Tuesday, December 09, 2008

But Hey: Nightclubbing (Part 4)

Suddenly Walt comes into the picture. I can tell he saw me from the dance floor, because he's running towards me, sweating horribly all over the place. He has a glass of rum and coke on his left hand ("always grab your drink with your left hand, that way you can touch the bitches with your right one", the fucker always says, like if he wanted to be quoted by important scholars in the future.

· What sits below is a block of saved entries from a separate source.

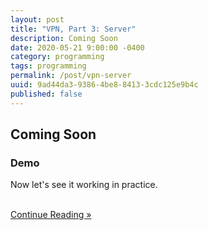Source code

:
```yaml
---
layout: post
title: "VPN, Part 3: Server"
description: Coming Soon
date: 2020-05-21 9:00:00 -0400
category: programming
tags: programming
permalink: /post/vpn-server
uuid: 9ad44da3-9386-4be8-8413-3cdc125e9b4c
published: false
---
```


<!-- {% include ad-hor.html %} -->

<!-- > This is a simplified sample, it doesn't follow the security and performnance best practices.
{:.warning}
 -->

## Coming Soon


### Demo

Now let's see it working in practice.

<br/>

<div class="kb-vert-insets">
<a href="{{ site.url }}/post/custom-dns">
  <div class="kb-primary-button">
    Continue Reading »
  </div>
</a>
</div>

Dicklicker), and he jumps right in front of me. I can tell he doesn't even notice Lauren. And what does he say? (And yes, I can tell he's being doing blow all night, just by the way he's screaming. Screaming so much, even Marty can hear the fucker).
"Guess who's here tonight? And she's looking as hot as ever, man".
I wanna die. Right before he speaks I actually think of saying: "Lauren? She's right here WITH ME, MOTHER FUCKER". But it's too long a sentence, and he just goes right out and says it.
"RENEE... FUCKING..." and he’s doing this stupid 360 degrees turn he always does when he's terribly excited (and powdered up). The funny thing is - yes, "funny" - he stops at 180 degrees right when he has Lauren in front of him.
"... Sterling".
I'm dead.

“Hi, Lauren”, Walt says, and Lauren is silent as fuck. She looks at me and starts heading into the dance floor. I grab her arm, and she gives me that look. Now, when we see in the movies that the guy grabs the woman by the arm, you can sense she kinda likes it, she really enjoys this manly beast stopping her. Not with Lauren. Actually not with any woman I know. Do not do this in real life. Anyway. So Lauren just lets me know with her killing look that I should probably let go of her arm, and that I do. Before she keeps going her way, she says in a very soft and quiet voice that she’s going to the bathroom. How I understood her, I have no fucking clue. I think of Marty and how he reads lips. Who knows, maybe I should be a fucking bartender. So I turn back to Walt, who has a face that says he KNOWS he has fucked up but doesn’t give a damn.
“Oops”, he says.
“Oops indeed, shit-for-brains”, I answer back.
I just forget the whole thing. There’s actually nothing to do about it.
“Who did you come with?”, I ask Walt, drinking my vodka tonic.
“Just some of the guys. Mark, Robbie, the Panda”.
“The Panda’s here?”, I ask surprised. I haven’t seen the Panda since he got his father’s much younger wife pregnant. But I do not want to spend the night talking to the Panda. Fuck the Panda. He might be Walt’s best friend, but I never really liked the guy. He’s just fun to be around, that’s all.
“Where the fuck’s the Panda, man? I gotta talk to that son of a bitch”, I lie.
Walt points to the dance floor, and yes, how could I not have noticed him before? There’s the mother fucking Panda. Big boy Panda. Extremely hard not to notice the prick, with his size and all. Look at him, doing his Michael-Jackson-on-crack dance. Shit, motherfucker hasn’t changed a bit. I turn around and head the other way, but who’s standing in front of me? This night is too weird. Alright.